Les voyageurs venaient y boire la liqueur de Cérès. Cet endroit s'appelait Arde qui signifiait "pâture". Elevé sur une butte sableuse d'une vingtaine de mètres d'altitude, le bourg ancien se reconnait à sa silhouette : les toits de tuiles et d'ardoises,
étagés sur la pente enterrent la tour gothique de l'église (1503) et le clocher de la chapelle des Carmes (1679). Ardres chef lieu de canton, est situé à mi-distance de Saint-Omer et de Calais. Cette petite ville de 4000 habitants, réputée pour son lac, se compose d'un bourg ancien, et des deux hameaux modernes de Bois-en-Ardres et Pont d'Ardres.

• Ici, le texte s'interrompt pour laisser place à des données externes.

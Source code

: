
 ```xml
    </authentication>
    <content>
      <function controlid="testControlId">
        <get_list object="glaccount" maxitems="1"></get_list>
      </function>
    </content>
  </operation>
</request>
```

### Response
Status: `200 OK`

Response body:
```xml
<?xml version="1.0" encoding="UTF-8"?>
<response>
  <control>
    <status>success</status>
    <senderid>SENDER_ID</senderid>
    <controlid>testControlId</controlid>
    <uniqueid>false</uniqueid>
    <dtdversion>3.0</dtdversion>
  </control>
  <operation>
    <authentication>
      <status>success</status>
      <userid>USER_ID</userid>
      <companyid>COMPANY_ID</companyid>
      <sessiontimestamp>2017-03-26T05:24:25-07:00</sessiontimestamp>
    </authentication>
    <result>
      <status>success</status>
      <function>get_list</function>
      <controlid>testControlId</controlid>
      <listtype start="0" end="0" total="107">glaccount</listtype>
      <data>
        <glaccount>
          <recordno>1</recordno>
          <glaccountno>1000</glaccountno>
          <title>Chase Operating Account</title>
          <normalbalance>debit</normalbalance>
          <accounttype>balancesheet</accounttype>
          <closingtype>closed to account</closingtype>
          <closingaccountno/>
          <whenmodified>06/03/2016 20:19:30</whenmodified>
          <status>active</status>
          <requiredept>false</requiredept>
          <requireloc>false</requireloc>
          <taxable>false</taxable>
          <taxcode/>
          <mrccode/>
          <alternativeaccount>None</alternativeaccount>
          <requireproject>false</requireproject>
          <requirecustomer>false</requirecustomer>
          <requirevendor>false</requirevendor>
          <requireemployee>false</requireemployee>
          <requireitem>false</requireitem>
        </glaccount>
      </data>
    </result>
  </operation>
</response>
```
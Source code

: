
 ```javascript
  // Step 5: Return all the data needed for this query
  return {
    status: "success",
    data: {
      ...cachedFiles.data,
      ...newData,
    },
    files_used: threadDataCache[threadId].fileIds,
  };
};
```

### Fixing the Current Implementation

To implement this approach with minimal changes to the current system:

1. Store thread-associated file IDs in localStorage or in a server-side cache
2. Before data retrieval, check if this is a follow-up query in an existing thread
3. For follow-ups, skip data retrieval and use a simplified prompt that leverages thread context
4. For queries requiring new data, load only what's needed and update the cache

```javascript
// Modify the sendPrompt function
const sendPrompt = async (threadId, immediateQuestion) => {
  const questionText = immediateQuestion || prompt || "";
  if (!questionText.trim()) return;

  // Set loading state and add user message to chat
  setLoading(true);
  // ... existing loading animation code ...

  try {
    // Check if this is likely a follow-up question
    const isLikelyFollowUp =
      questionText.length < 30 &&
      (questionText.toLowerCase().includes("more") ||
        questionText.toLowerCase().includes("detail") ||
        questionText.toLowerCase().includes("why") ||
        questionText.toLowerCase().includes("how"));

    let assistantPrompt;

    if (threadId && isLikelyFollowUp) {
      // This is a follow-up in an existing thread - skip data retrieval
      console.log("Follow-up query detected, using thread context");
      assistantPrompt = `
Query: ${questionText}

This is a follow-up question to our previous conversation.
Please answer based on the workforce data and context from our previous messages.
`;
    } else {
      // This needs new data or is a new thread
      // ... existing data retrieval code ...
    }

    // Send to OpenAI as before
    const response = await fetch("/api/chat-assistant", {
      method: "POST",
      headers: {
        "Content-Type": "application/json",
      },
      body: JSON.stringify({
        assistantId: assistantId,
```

Le hameau de Bois-en-Ardres s'étale de part et d'autre de la nationale 43, et ses terres argilo-crayeuse sont particulièrement propices à la culture des céréales, du lin et de la betterave. A Pont d'Ardres débutent les wateringues ; c'est là qu'a été construit le Pont Sans-Pareil au XVIIIème siècle, il est devenu un lieu d'agréable villégiatures.
Historique
Occupée seulement pendant 17 ans par les anglais, Ardres devient capitale de l'ardrésis ou "pays conquis" (1377). Une première et fastueuse entrevue se tint à mi-chemin d'Ardres et Guînes en 1396 entre les rois anglais et français (Richard II et Charles VI) pour le mariage de Richard et Isabelle de France.
Louis XI concède le pays au grand bâtard Antoine de Bourgogne, lequel édifia la tour de l'église (1503) et la Chapelle Saint Louis de Guémy. En 1520, François 1er séjourna dans notre cité à laquelle il conféra sa devise bien méritée "brave et fidèle". Sous Louis XIV, durant la fronde (1653), Ardres s'illustra par la révolte des Rambures. C'est l'épisode glorieux de François dite "la belle Roze" et la mort héroïque de Tassencourt...
En 1657, le Grand Condé échoua aux portes d'Ardres défendue par de Rouville, Blaise de Saint Just et le célèbre d'Artagnan.
Visitée 2 fois par le "roi soleil", Ardres se voit, au XVIII siècle, clore l'ère de ses exploits guerriers.